▸ Your goal
Count the lines below that carry the word "avvio". Answer with that number alone.

▸ Records for the exercise

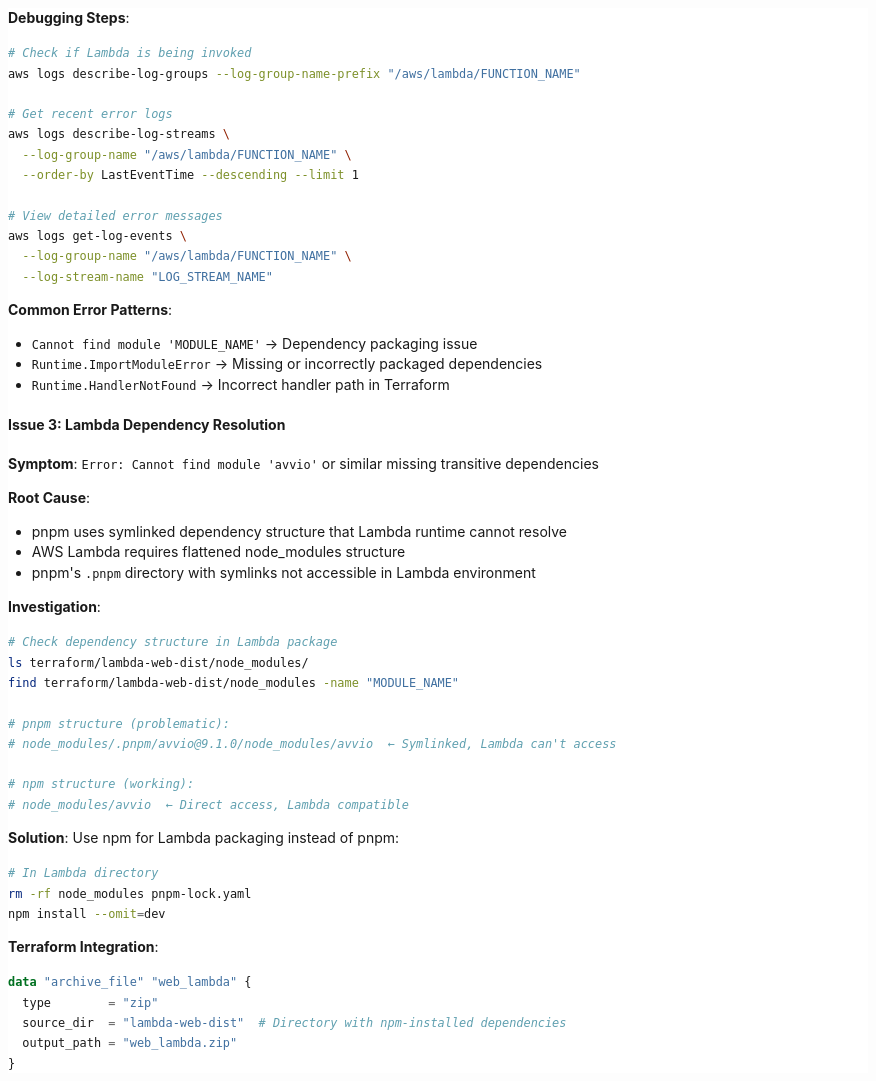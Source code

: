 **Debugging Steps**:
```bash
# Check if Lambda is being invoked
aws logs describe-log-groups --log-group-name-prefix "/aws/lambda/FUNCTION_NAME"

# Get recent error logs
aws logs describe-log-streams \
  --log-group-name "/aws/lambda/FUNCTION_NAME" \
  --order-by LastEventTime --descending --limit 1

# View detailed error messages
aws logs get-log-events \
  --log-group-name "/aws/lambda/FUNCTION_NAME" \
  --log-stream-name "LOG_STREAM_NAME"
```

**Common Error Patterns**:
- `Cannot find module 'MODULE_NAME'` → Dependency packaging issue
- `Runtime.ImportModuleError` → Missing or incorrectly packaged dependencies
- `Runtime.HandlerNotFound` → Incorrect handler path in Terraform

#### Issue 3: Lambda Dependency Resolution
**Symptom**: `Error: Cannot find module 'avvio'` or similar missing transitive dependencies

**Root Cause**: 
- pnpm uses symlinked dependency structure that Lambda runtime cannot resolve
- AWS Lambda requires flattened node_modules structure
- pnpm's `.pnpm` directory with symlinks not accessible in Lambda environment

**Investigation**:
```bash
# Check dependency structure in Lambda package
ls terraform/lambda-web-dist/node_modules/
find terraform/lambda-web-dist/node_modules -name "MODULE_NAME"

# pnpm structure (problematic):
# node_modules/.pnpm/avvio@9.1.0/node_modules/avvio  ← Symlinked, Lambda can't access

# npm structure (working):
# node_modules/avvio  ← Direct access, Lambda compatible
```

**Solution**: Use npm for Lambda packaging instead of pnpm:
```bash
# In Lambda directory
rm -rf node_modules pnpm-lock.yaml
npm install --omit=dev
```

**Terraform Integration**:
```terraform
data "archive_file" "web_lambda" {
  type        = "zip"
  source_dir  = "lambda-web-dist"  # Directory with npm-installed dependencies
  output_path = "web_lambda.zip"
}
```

---

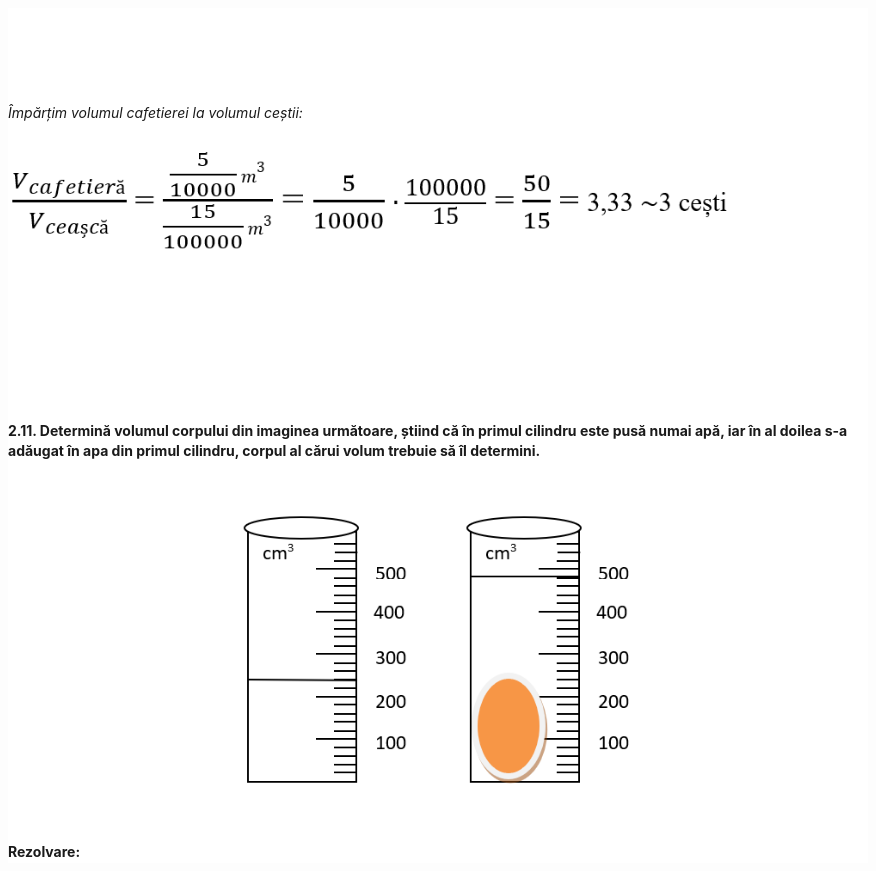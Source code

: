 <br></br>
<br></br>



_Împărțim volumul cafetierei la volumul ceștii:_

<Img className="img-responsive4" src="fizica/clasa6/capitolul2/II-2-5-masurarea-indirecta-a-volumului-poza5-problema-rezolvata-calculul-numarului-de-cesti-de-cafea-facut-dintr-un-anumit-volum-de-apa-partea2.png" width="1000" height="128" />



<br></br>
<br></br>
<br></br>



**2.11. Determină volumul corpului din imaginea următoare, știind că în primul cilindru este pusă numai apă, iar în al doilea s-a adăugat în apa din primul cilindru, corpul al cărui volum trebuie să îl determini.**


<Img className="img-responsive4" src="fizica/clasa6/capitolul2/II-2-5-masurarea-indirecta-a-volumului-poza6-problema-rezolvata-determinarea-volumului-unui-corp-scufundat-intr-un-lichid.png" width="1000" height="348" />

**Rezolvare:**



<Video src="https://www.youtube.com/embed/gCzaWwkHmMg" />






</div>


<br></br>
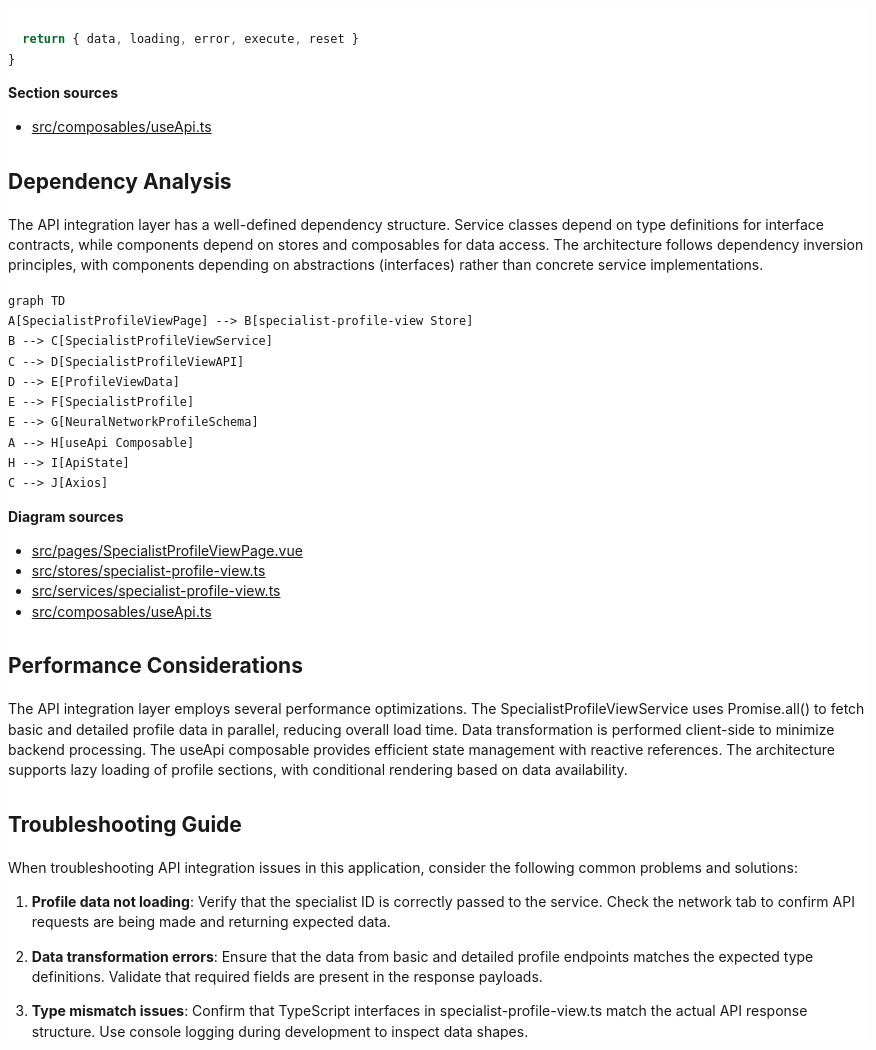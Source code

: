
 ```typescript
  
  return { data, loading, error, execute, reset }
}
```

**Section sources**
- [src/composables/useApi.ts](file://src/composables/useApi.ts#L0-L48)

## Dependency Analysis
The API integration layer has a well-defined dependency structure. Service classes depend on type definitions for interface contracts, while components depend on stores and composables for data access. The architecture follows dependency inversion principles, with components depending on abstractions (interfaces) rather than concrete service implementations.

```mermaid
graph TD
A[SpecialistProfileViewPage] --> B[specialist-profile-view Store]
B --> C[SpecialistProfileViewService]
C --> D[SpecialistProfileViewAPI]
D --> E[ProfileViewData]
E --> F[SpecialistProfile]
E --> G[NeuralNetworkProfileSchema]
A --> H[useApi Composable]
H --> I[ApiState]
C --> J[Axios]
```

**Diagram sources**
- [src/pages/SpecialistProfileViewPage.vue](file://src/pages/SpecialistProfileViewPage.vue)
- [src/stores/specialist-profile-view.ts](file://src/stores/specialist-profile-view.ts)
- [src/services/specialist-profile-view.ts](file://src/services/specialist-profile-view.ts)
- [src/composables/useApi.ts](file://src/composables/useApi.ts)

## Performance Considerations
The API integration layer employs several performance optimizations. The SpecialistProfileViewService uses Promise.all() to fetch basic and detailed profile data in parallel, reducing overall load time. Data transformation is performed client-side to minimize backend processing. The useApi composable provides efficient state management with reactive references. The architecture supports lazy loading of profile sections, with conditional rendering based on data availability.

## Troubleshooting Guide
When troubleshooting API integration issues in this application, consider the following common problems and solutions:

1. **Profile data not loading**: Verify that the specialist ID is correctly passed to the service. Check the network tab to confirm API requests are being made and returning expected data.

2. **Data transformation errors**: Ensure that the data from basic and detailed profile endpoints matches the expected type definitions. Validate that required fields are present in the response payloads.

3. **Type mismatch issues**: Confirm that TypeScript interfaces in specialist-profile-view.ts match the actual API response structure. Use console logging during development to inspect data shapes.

▸ Exercise result
3